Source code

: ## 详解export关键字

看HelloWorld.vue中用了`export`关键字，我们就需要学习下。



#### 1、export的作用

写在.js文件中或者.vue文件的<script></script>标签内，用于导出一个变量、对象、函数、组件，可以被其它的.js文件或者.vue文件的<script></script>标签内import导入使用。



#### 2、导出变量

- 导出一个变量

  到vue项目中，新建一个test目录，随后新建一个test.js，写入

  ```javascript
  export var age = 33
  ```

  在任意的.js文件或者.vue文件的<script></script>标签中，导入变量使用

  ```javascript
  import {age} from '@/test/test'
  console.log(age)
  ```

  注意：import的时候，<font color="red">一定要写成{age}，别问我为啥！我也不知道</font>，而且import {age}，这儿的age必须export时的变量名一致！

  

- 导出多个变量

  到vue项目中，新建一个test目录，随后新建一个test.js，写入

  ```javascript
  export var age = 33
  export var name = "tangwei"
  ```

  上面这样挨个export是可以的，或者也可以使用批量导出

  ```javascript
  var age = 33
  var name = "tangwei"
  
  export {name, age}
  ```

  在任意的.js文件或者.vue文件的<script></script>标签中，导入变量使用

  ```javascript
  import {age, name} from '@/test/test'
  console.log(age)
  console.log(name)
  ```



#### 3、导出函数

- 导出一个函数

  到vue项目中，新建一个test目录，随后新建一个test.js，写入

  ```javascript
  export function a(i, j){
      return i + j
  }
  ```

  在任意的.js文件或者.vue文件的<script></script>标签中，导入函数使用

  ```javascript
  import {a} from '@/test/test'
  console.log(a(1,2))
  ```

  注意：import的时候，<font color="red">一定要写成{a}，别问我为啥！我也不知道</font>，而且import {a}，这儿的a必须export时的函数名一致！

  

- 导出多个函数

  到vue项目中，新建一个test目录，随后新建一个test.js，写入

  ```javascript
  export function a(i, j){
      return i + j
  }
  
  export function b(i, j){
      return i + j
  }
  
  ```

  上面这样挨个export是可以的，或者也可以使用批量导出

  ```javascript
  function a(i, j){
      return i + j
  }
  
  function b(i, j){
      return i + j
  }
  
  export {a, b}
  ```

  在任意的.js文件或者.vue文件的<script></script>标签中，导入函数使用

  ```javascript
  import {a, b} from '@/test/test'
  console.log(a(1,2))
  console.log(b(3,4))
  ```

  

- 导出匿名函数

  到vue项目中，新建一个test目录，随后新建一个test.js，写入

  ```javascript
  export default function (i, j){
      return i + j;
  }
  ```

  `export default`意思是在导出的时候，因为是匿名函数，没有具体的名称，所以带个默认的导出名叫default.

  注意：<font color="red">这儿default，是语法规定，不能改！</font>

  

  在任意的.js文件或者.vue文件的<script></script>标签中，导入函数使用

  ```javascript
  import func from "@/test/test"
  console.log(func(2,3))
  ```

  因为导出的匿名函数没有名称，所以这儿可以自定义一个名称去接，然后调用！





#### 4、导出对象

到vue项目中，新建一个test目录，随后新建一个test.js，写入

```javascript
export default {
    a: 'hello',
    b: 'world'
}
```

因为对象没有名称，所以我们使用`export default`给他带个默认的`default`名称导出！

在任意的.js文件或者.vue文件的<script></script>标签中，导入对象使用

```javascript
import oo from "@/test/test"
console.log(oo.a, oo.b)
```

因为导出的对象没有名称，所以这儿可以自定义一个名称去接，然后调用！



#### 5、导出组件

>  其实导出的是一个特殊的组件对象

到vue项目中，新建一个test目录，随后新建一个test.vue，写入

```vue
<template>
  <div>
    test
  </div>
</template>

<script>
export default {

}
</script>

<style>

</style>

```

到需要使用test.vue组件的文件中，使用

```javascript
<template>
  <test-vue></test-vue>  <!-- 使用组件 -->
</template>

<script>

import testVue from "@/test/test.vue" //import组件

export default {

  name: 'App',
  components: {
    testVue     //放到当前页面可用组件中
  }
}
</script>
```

******************************

Assignment: The number of lines in the data that contain the word "console" is all that should be stated.

Response: 8